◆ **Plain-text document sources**
BEGIN

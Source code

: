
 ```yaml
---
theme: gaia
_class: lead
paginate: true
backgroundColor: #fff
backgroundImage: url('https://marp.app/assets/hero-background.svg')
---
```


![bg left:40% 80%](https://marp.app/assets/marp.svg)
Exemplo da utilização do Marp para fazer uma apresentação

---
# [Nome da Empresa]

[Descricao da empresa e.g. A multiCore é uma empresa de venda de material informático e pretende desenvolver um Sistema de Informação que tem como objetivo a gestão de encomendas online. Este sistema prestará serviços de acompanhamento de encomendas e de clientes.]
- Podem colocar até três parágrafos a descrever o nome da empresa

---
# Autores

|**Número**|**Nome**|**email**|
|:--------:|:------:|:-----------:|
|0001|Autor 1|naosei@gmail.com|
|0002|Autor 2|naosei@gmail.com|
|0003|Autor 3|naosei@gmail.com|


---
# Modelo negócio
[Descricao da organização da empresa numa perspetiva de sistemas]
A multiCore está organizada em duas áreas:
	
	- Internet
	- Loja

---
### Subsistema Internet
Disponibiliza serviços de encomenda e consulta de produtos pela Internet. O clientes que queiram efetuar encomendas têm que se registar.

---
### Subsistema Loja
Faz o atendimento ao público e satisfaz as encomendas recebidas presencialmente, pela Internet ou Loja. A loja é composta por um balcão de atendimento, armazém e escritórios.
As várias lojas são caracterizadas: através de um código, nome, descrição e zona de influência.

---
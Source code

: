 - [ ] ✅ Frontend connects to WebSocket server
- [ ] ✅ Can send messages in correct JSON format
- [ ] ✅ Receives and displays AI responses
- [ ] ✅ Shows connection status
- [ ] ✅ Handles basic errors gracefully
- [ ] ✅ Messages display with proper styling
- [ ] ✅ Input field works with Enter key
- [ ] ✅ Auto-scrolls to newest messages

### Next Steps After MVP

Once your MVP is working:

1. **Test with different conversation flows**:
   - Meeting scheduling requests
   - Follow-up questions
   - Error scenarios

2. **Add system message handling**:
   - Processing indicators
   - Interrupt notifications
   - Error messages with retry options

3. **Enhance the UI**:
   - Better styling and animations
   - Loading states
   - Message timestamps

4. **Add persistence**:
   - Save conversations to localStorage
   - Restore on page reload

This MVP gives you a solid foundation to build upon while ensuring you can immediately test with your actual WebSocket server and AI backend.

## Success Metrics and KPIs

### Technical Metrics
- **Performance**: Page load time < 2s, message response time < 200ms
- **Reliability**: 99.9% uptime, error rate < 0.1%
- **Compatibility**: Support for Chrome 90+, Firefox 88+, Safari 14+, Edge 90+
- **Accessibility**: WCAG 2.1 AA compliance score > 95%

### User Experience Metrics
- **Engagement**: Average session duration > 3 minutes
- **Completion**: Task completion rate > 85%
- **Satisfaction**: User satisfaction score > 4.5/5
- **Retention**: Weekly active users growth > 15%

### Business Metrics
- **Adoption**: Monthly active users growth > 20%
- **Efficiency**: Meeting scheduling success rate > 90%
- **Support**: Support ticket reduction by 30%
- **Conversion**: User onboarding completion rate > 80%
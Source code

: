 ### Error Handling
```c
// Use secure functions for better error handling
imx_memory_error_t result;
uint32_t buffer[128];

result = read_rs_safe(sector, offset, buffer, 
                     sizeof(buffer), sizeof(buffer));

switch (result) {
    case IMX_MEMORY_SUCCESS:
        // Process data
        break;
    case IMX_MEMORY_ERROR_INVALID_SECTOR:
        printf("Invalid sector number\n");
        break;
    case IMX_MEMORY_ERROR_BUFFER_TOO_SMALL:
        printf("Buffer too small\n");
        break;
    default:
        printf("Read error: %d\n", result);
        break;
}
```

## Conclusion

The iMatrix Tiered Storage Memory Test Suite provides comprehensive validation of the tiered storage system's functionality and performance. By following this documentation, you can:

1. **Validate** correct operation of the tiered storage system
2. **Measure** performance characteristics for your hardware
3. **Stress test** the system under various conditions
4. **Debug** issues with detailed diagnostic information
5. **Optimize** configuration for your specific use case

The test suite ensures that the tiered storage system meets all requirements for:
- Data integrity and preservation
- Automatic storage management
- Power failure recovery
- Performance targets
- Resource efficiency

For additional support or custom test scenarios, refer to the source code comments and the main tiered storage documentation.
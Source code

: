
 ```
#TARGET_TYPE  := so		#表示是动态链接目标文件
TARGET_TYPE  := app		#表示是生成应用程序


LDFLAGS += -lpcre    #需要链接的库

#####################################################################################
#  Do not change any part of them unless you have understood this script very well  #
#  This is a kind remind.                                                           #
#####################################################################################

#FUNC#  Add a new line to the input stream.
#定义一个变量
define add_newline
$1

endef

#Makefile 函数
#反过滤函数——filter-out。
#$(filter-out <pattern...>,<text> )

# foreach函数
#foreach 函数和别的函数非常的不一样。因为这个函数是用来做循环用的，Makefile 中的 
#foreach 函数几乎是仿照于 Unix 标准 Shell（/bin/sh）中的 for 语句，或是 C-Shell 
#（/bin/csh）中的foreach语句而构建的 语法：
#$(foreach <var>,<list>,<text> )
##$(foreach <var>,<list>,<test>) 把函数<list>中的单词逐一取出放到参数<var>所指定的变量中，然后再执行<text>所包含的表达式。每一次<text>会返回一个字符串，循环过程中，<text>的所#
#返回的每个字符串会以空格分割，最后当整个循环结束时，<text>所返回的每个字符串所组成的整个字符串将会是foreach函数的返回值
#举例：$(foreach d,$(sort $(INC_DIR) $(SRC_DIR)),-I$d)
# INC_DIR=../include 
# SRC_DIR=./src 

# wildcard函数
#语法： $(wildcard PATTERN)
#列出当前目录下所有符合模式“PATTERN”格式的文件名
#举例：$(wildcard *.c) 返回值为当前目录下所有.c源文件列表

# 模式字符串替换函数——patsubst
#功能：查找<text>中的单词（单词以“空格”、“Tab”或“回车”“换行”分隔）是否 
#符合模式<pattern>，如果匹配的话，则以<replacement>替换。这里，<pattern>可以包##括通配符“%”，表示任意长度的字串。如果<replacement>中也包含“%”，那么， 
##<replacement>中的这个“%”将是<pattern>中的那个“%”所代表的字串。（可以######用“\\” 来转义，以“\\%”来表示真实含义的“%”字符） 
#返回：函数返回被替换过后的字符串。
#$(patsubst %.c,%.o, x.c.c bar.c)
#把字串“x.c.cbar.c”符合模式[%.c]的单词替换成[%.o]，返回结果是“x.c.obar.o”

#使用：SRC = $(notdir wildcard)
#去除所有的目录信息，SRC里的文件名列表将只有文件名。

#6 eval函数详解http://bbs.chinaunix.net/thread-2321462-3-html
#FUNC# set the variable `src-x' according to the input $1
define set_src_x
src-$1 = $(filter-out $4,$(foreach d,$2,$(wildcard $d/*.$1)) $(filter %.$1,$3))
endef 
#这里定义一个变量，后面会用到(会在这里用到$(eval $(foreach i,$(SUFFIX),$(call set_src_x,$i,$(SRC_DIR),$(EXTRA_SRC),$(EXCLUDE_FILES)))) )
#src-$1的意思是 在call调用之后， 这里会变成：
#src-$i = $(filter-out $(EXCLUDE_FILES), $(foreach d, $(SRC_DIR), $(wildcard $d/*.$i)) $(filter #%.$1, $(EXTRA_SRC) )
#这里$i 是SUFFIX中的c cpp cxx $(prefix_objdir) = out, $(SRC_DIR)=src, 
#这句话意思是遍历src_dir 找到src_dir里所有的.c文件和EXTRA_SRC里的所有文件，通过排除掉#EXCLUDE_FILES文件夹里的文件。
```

END

◆ **Problem statement**
Every entry is to be repeated exactly as it stands.

◆ **Reply**
Source code

:
 ```yaml
---
theme: gaia
_class: lead
paginate: true
backgroundColor: #fff
backgroundImage: url('https://marp.app/assets/hero-background.svg')
---
```


![bg left:40% 80%](https://marp.app/assets/marp.svg)
Exemplo da utilização do Marp para fazer uma apresentação

---
# [Nome da Empresa]

[Descricao da empresa e.g. A multiCore é uma empresa de venda de material informático e pretende desenvolver um Sistema de Informação que tem como objetivo a gestão de encomendas online. Este sistema prestará serviços de acompanhamento de encomendas e de clientes.]
- Podem colocar até três parágrafos a descrever o nome da empresa

---
# Autores

|**Número**|**Nome**|**email**|
|:--------:|:------:|:-----------:|
|0001|Autor 1|naosei@gmail.com|
|0002|Autor 2|naosei@gmail.com|
|0003|Autor 3|naosei@gmail.com|


---
# Modelo negócio
[Descricao da organização da empresa numa perspetiva de sistemas]
A multiCore está organizada em duas áreas:
	
	- Internet
	- Loja

---
### Subsistema Internet
Disponibiliza serviços de encomenda e consulta de produtos pela Internet. O clientes que queiram efetuar encomendas têm que se registar.

---
### Subsistema Loja
Faz o atendimento ao público e satisfaz as encomendas recebidas presencialmente, pela Internet ou Loja. A loja é composta por um balcão de atendimento, armazém e escritórios.
As várias lojas são caracterizadas: através de um código, nome, descrição e zona de influência.

---
Source code

: - [ ] ✅ Frontend connects to WebSocket server
- [ ] ✅ Can send messages in correct JSON format
- [ ] ✅ Receives and displays AI responses
- [ ] ✅ Shows connection status
- [ ] ✅ Handles basic errors gracefully
- [ ] ✅ Messages display with proper styling
- [ ] ✅ Input field works with Enter key
- [ ] ✅ Auto-scrolls to newest messages

### Next Steps After MVP

Once your MVP is working:

1. **Test with different conversation flows**:
   - Meeting scheduling requests
   - Follow-up questions
   - Error scenarios

2. **Add system message handling**:
   - Processing indicators
   - Interrupt notifications
   - Error messages with retry options

3. **Enhance the UI**:
   - Better styling and animations
   - Loading states
   - Message timestamps

4. **Add persistence**:
   - Save conversations to localStorage
   - Restore on page reload

This MVP gives you a solid foundation to build upon while ensuring you can immediately test with your actual WebSocket server and AI backend.

## Success Metrics and KPIs

### Technical Metrics
- **Performance**: Page load time < 2s, message response time < 200ms
- **Reliability**: 99.9% uptime, error rate < 0.1%
- **Compatibility**: Support for Chrome 90+, Firefox 88+, Safari 14+, Edge 90+
- **Accessibility**: WCAG 2.1 AA compliance score > 95%

### User Experience Metrics
- **Engagement**: Average session duration > 3 minutes
- **Completion**: Task completion rate > 85%
- **Satisfaction**: User satisfaction score > 4.5/5
- **Retention**: Weekly active users growth > 15%

### Business Metrics
- **Adoption**: Monthly active users growth > 20%
- **Efficiency**: Meeting scheduling success rate > 90%
- **Support**: Support ticket reduction by 30%
- **Conversion**: User onboarding completion rate > 80%
Source code

: ### Error Handling
```c
// Use secure functions for better error handling
imx_memory_error_t result;
uint32_t buffer[128];

result = read_rs_safe(sector, offset, buffer, 
                     sizeof(buffer), sizeof(buffer));

switch (result) {
    case IMX_MEMORY_SUCCESS:
        // Process data
        break;
    case IMX_MEMORY_ERROR_INVALID_SECTOR:
        printf("Invalid sector number\n");
        break;
    case IMX_MEMORY_ERROR_BUFFER_TOO_SMALL:
        printf("Buffer too small\n");
        break;
    default:
        printf("Read error: %d\n", result);
        break;
}
```

## Conclusion

The iMatrix Tiered Storage Memory Test Suite provides comprehensive validation of the tiered storage system's functionality and performance. By following this documentation, you can:

1. **Validate** correct operation of the tiered storage system
2. **Measure** performance characteristics for your hardware
3. **Stress test** the system under various conditions
4. **Debug** issues with detailed diagnostic information
5. **Optimize** configuration for your specific use case

The test suite ensures that the tiered storage system meets all requirements for:
- Data integrity and preservation
- Automatic storage management
- Power failure recovery
- Performance targets
- Resource efficiency

For additional support or custom test scenarios, refer to the source code comments and the main tiered storage documentation.
Source code

:
 ```
#TARGET_TYPE  := so		#表示是动态链接目标文件
TARGET_TYPE  := app		#表示是生成应用程序


LDFLAGS += -lpcre    #需要链接的库

#####################################################################################
#  Do not change any part of them unless you have understood this script very well  #
#  This is a kind remind.                                                           #
#####################################################################################

#FUNC#  Add a new line to the input stream.
#定义一个变量
define add_newline
$1

endef

#Makefile 函数
#反过滤函数——filter-out。
#$(filter-out <pattern...>,<text> )

# foreach函数
#foreach 函数和别的函数非常的不一样。因为这个函数是用来做循环用的，Makefile 中的 
#foreach 函数几乎是仿照于 Unix 标准 Shell（/bin/sh）中的 for 语句，或是 C-Shell 
#（/bin/csh）中的foreach语句而构建的 语法：
#$(foreach <var>,<list>,<text> )
##$(foreach <var>,<list>,<test>) 把函数<list>中的单词逐一取出放到参数<var>所指定的变量中，然后再执行<text>所包含的表达式。每一次<text>会返回一个字符串，循环过程中，<text>的所#
#返回的每个字符串会以空格分割，最后当整个循环结束时，<text>所返回的每个字符串所组成的整个字符串将会是foreach函数的返回值
#举例：$(foreach d,$(sort $(INC_DIR) $(SRC_DIR)),-I$d)
# INC_DIR=../include 
# SRC_DIR=./src 

# wildcard函数
#语法： $(wildcard PATTERN)
#列出当前目录下所有符合模式“PATTERN”格式的文件名
#举例：$(wildcard *.c) 返回值为当前目录下所有.c源文件列表

# 模式字符串替换函数——patsubst
#功能：查找<text>中的单词（单词以“空格”、“Tab”或“回车”“换行”分隔）是否 
#符合模式<pattern>，如果匹配的话，则以<replacement>替换。这里，<pattern>可以包##括通配符“%”，表示任意长度的字串。如果<replacement>中也包含“%”，那么， 
##<replacement>中的这个“%”将是<pattern>中的那个“%”所代表的字串。（可以######用“\\” 来转义，以“\\%”来表示真实含义的“%”字符） 
#返回：函数返回被替换过后的字符串。
#$(patsubst %.c,%.o, x.c.c bar.c)
#把字串“x.c.cbar.c”符合模式[%.c]的单词替换成[%.o]，返回结果是“x.c.obar.o”

#使用：SRC = $(notdir wildcard)
#去除所有的目录信息，SRC里的文件名列表将只有文件名。

#6 eval函数详解http://bbs.chinaunix.net/thread-2321462-3-html
#FUNC# set the variable `src-x' according to the input $1
define set_src_x
src-$1 = $(filter-out $4,$(foreach d,$2,$(wildcard $d/*.$1)) $(filter %.$1,$3))
endef 
#这里定义一个变量，后面会用到(会在这里用到$(eval $(foreach i,$(SUFFIX),$(call set_src_x,$i,$(SRC_DIR),$(EXTRA_SRC),$(EXCLUDE_FILES)))) )
#src-$1的意思是 在call调用之后， 这里会变成：
#src-$i = $(filter-out $(EXCLUDE_FILES), $(foreach d, $(SRC_DIR), $(wildcard $d/*.$i)) $(filter #%.$1, $(EXTRA_SRC) )
#这里$i 是SUFFIX中的c cpp cxx $(prefix_objdir) = out, $(SRC_DIR)=src, 
#这句话意思是遍历src_dir 找到src_dir里所有的.c文件和EXTRA_SRC里的所有文件，通过排除掉#EXCLUDE_FILES文件夹里的文件。
```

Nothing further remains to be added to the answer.